[Dataset entries]

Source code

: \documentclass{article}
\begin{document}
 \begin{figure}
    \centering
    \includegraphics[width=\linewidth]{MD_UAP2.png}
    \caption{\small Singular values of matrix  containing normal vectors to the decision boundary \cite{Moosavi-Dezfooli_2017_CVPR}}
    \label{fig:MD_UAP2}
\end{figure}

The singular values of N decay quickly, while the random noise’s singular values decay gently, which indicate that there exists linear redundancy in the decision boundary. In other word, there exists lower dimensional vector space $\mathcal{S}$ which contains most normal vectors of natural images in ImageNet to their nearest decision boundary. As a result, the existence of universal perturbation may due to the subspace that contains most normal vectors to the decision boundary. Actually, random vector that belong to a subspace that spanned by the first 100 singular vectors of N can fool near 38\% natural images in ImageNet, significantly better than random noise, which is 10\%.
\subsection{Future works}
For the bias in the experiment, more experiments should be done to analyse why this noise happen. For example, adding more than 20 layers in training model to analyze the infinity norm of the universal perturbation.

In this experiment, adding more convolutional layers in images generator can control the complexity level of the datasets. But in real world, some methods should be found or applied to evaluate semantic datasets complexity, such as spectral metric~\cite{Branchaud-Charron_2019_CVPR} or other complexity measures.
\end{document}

--

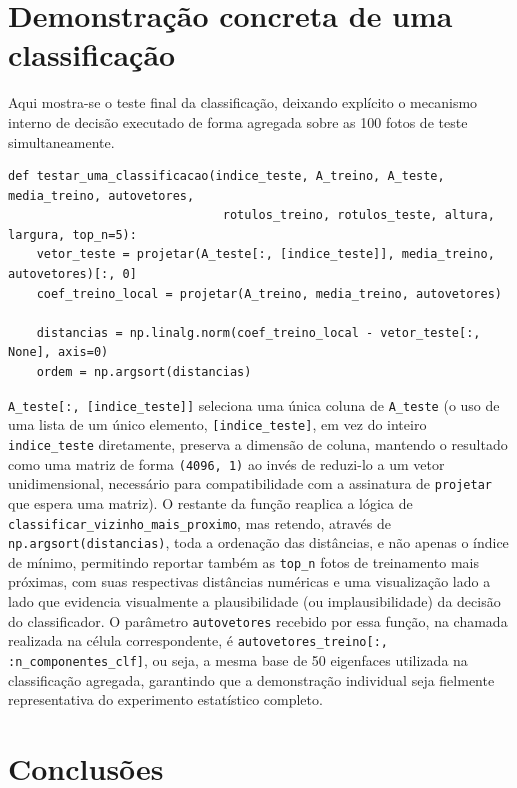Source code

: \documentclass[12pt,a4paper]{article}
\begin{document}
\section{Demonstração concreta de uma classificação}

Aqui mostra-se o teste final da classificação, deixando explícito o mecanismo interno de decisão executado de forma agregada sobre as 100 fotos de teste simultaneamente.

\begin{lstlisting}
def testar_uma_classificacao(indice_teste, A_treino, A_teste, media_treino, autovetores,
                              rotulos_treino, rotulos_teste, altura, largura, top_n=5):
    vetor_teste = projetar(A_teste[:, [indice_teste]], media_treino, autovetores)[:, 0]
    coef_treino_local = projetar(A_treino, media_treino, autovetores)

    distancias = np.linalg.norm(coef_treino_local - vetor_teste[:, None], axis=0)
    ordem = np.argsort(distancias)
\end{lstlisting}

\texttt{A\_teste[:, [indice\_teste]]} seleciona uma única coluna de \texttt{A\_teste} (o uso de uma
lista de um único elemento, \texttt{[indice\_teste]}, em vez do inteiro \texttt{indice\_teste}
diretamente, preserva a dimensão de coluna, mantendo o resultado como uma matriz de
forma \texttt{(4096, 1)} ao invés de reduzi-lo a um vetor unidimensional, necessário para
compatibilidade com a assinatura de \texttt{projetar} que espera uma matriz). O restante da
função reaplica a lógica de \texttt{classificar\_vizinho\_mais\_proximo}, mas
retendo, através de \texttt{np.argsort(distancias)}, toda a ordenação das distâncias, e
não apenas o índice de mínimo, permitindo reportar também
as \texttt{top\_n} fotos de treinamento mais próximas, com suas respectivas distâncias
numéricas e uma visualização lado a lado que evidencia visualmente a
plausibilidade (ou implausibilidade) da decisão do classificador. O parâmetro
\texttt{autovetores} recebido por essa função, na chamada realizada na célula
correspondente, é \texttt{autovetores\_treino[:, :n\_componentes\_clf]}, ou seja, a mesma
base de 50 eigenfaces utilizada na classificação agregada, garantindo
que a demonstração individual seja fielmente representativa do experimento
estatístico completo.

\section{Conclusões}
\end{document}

Instructions to follow —
Wherever the word "projetar" occurs in the data, copy that whole line.

The completed task —
    vetor_teste = projetar(A_teste[:, [indice_teste]], media_treino, autovetores)[:, 0]
    coef_treino_local = projetar(A_treino, media_treino, autovetores)
compatibilidade com a assinatura de \texttt{projetar} que espera uma matriz). O restante da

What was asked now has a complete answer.